Our supreme court noted that the radar surveillance in O’Connor occurred within the officer’s jurisdiction. Lahr, 147 Ill. 2d 379, 589 N.E.2d 539; People v. Stanley, 264 Ill. App. 3d 94, 637 N.E.2d 1072 (1994). Therefore, the location of the suspect was determinative rather than the location where the radar originated. Stanley, 264 Ill. App. 3d 94, 637 N.E.2d 1072, citing Lahr, 147 Ill. 2d 379, 589 N.E.2d 539.

In this case, Officer Gaughan originated the radar from outside the City of Marseilles, but he was using the radar to monitor the speed of traffic within his jurisdiction. Defendant was inside the city *280when Gaughan obtained the radar reading that indicated defendant was speeding. Therefore, the circumstances in this case are similar to those in O’Connor. Because the area Gaughan was monitoring was within his jurisdiction, we conclude that the use of the radar was not an impermissible assertion of police authority outside Gaughan’s jurisdiction. Gaughan was reasonably acting in his official capacity as a police officer in monitoring traffic within his jurisdiction from his position just outside the city.

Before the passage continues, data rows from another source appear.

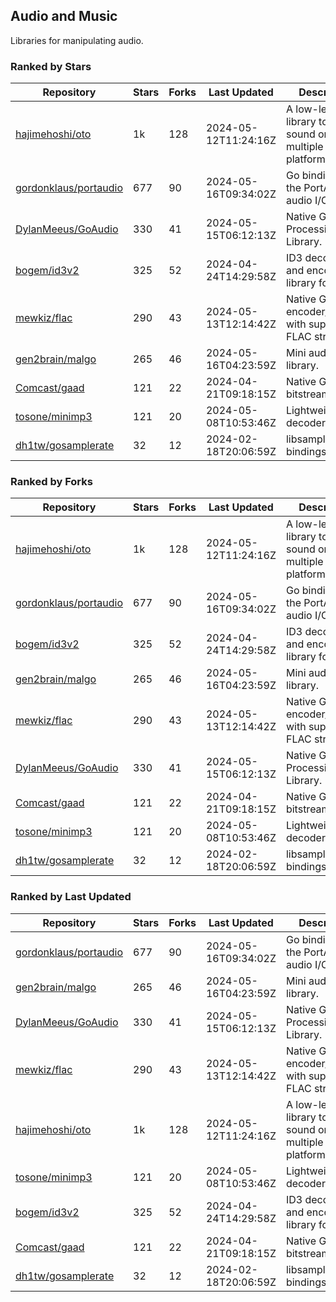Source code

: ## Audio and Music

Libraries for manipulating audio.

### Ranked by Stars

| Repository | Stars | Forks | Last Updated | Description | 
|------------|-------|-------|--------------|-------------|
| [hajimehoshi/oto](https://github.com/hajimehoshi/oto) | 1k | 128 | 2024-05-12T11:24:16Z |  A low-level library to play sound on multiple platforms. |
| [gordonklaus/portaudio](https://github.com/gordonklaus/portaudio) | 677 | 90 | 2024-05-16T09:34:02Z |  Go bindings for the PortAudio audio I/O library. |
| [DylanMeeus/GoAudio](https://github.com/DylanMeeus/GoAudio) | 330 | 41 | 2024-05-15T06:12:13Z |  Native Go Audio Processing Library. |
| [bogem/id3v2](https://github.com/bogem/id3v2) | 325 | 52 | 2024-04-24T14:29:58Z |  ID3 decoding and encoding library for Go. |
| [mewkiz/flac](https://github.com/mewkiz/flac) | 290 | 43 | 2024-05-13T12:14:42Z |  Native Go FLAC encoder/decoder with support for FLAC streams. |
| [gen2brain/malgo](https://github.com/gen2brain/malgo) | 265 | 46 | 2024-05-16T04:23:59Z |  Mini audio library. |
| [Comcast/gaad](https://github.com/Comcast/gaad) | 121 | 22 | 2024-04-21T09:18:15Z |  Native Go AAC bitstream parser. |
| [tosone/minimp3](https://github.com/tosone/minimp3) | 121 | 20 | 2024-05-08T10:53:46Z |  Lightweight MP3 decoder library. |
| [dh1tw/gosamplerate](https://github.com/dh1tw/gosamplerate) | 32 | 12 | 2024-02-18T20:06:59Z |  libsamplerate bindings for go. |

### Ranked by Forks

| Repository | Stars | Forks | Last Updated | Description | 
|------------|-------|-------|--------------|-------------|
| [hajimehoshi/oto](https://github.com/hajimehoshi/oto) | 1k | 128 | 2024-05-12T11:24:16Z |  A low-level library to play sound on multiple platforms. |
| [gordonklaus/portaudio](https://github.com/gordonklaus/portaudio) | 677 | 90 | 2024-05-16T09:34:02Z |  Go bindings for the PortAudio audio I/O library. |
| [bogem/id3v2](https://github.com/bogem/id3v2) | 325 | 52 | 2024-04-24T14:29:58Z |  ID3 decoding and encoding library for Go. |
| [gen2brain/malgo](https://github.com/gen2brain/malgo) | 265 | 46 | 2024-05-16T04:23:59Z |  Mini audio library. |
| [mewkiz/flac](https://github.com/mewkiz/flac) | 290 | 43 | 2024-05-13T12:14:42Z |  Native Go FLAC encoder/decoder with support for FLAC streams. |
| [DylanMeeus/GoAudio](https://github.com/DylanMeeus/GoAudio) | 330 | 41 | 2024-05-15T06:12:13Z |  Native Go Audio Processing Library. |
| [Comcast/gaad](https://github.com/Comcast/gaad) | 121 | 22 | 2024-04-21T09:18:15Z |  Native Go AAC bitstream parser. |
| [tosone/minimp3](https://github.com/tosone/minimp3) | 121 | 20 | 2024-05-08T10:53:46Z |  Lightweight MP3 decoder library. |
| [dh1tw/gosamplerate](https://github.com/dh1tw/gosamplerate) | 32 | 12 | 2024-02-18T20:06:59Z |  libsamplerate bindings for go. |

### Ranked by Last Updated

| Repository | Stars | Forks | Last Updated | Description | 
|------------|-------|-------|--------------|-------------|
| [gordonklaus/portaudio](https://github.com/gordonklaus/portaudio) | 677 | 90 | 2024-05-16T09:34:02Z |  Go bindings for the PortAudio audio I/O library. |
| [gen2brain/malgo](https://github.com/gen2brain/malgo) | 265 | 46 | 2024-05-16T04:23:59Z |  Mini audio library. |
| [DylanMeeus/GoAudio](https://github.com/DylanMeeus/GoAudio) | 330 | 41 | 2024-05-15T06:12:13Z |  Native Go Audio Processing Library. |
| [mewkiz/flac](https://github.com/mewkiz/flac) | 290 | 43 | 2024-05-13T12:14:42Z |  Native Go FLAC encoder/decoder with support for FLAC streams. |
| [hajimehoshi/oto](https://github.com/hajimehoshi/oto) | 1k | 128 | 2024-05-12T11:24:16Z |  A low-level library to play sound on multiple platforms. |
| [tosone/minimp3](https://github.com/tosone/minimp3) | 121 | 20 | 2024-05-08T10:53:46Z |  Lightweight MP3 decoder library. |
| [bogem/id3v2](https://github.com/bogem/id3v2) | 325 | 52 | 2024-04-24T14:29:58Z |  ID3 decoding and encoding library for Go. |
| [Comcast/gaad](https://github.com/Comcast/gaad) | 121 | 22 | 2024-04-21T09:18:15Z |  Native Go AAC bitstream parser. |
| [dh1tw/gosamplerate](https://github.com/dh1tw/gosamplerate) | 32 | 12 | 2024-02-18T20:06:59Z |  libsamplerate bindings for go. |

After obtaining the radar reading which indicated that defendant was exceeding the speed limit in Marseilles, Gaughan was justified in stopping defendant outside his jurisdiction. See People v. Leinweber, 234 Ill. App. 3d 748, 600 N.E.2d 901 (1992) (an officer may make an investigatory stop outside his jurisdiction when he has reasonable suspicion that the suspect committed an offense within his jurisdiction). Additionally, Gaughan made a lawful arrest after observing indications that defendant was intoxicated. See People v. Carraher, 199 Ill. App. 3d 965, 557 N.E.2d 975 (1990) (following a lawful stop, an officer may arrest a motorist for driving under the influence of alcohol upon observing indicia of intoxication). Therefore, we conclude the stop and arrest were lawful.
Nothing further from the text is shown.